═════ Exercise data
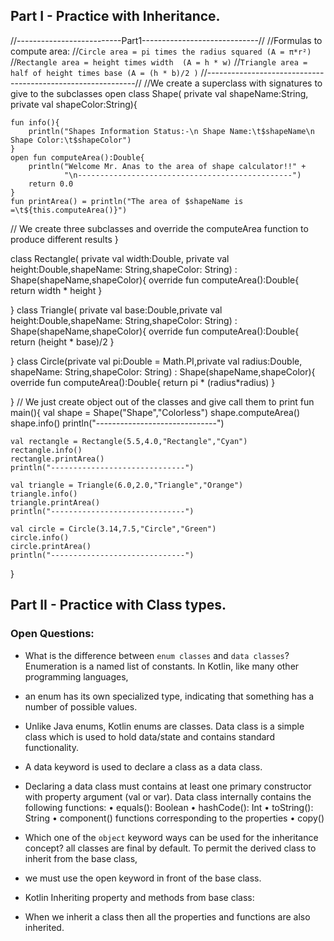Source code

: 
## Part I - Practice with Inheritance.
//--------------------------Part1-----------------------------//
//Formulas to compute area:
//`Circle area = pi times the radius squared (A = π*r²)`
//`Rectangle area = height times width  (A = h * w)`
//`Triangle area = half of height times base (A = (h * b)/2 )`
//------------------------------------------------------------//
//We create a superclass with signatures to give to the subclasses
open class Shape( private val shapeName:String, private val shapeColor:String){

    fun info(){
        println("Shapes Information Status:-\n Shape Name:\t$shapeName\n Shape Color:\t$shapeColor")
    }
    open fun computeArea():Double{
        println("Welcome Mr. Anas to the area of shape calculator!!" +
                "\n------------------------------------------------")
        return 0.0
    }
    fun printArea() = println("The area of $shapeName is =\t${this.computeArea()}")

// We create three subclasses and override the computeArea function to produce different results
}

class Rectangle( private val width:Double, private val height:Double,shapeName: String,shapeColor: String) : Shape(shapeName,shapeColor){
override fun computeArea():Double{
return width * height
}

}
class Triangle( private val base:Double,private val height:Double,shapeName: String,shapeColor: String) : Shape(shapeName,shapeColor){
override fun computeArea():Double{
return (height * base)/2
}

}
class Circle(private val pi:Double = Math.PI,private val radius:Double, shapeName: String,shapeColor: String) : Shape(shapeName,shapeColor){
override fun computeArea():Double{
return pi * (radius*radius)
}

}
// We just create object out of the classes and give call them to print
fun main(){
val shape = Shape("Shape","Colorless")
shape.computeArea()
shape.info()
println("------------------------------")

    val rectangle = Rectangle(5.5,4.0,"Rectangle","Cyan")
    rectangle.info()
    rectangle.printArea()
    println("------------------------------")

    val triangle = Triangle(6.0,2.0,"Triangle","Orange")
    triangle.info()
    triangle.printArea()
    println("------------------------------")

    val circle = Circle(3.14,7.5,"Circle","Green")
    circle.info()
    circle.printArea()
    println("------------------------------")
}








## Part II - Practice with Class types.
### Open Questions:
- What is the difference between `enum classes` and `data classes`?
  Enumeration is a named list of constants. In Kotlin, like many other programming languages, 
- an enum has its own specialized type, indicating that something has a number of possible values. 
- Unlike Java enums, Kotlin enums are classes.
  Data class is a simple class which is used to hold data/state and contains standard functionality. 
- A data keyword is used to declare a class as a data class. 
- Declaring a data class must contains at least one primary constructor with property argument (val or var).
  Data class internally contains the following functions:
  • equals(): Boolean
  • hashCode(): Int
  • toString(): String
  • component() functions corresponding to the properties
  • copy()



- Which one of the `object` keyword ways can be used for the inheritance concept?
  all classes are final by default. To permit the derived class to inherit from the base class,
- we must use the open keyword in front of the base class.
- Kotlin Inheriting property and methods from base class: 
- When we inherit a class then all the properties and functions are also inherited.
══════════
= Requirement =
From the records above, return each line that includes "with".

= Task answer =
## Part I - Practice with Inheritance.
//We create a superclass with signatures to give to the subclasses
## Part II - Practice with Class types.
- Declaring a data class must contains at least one primary constructor with property argument (val or var).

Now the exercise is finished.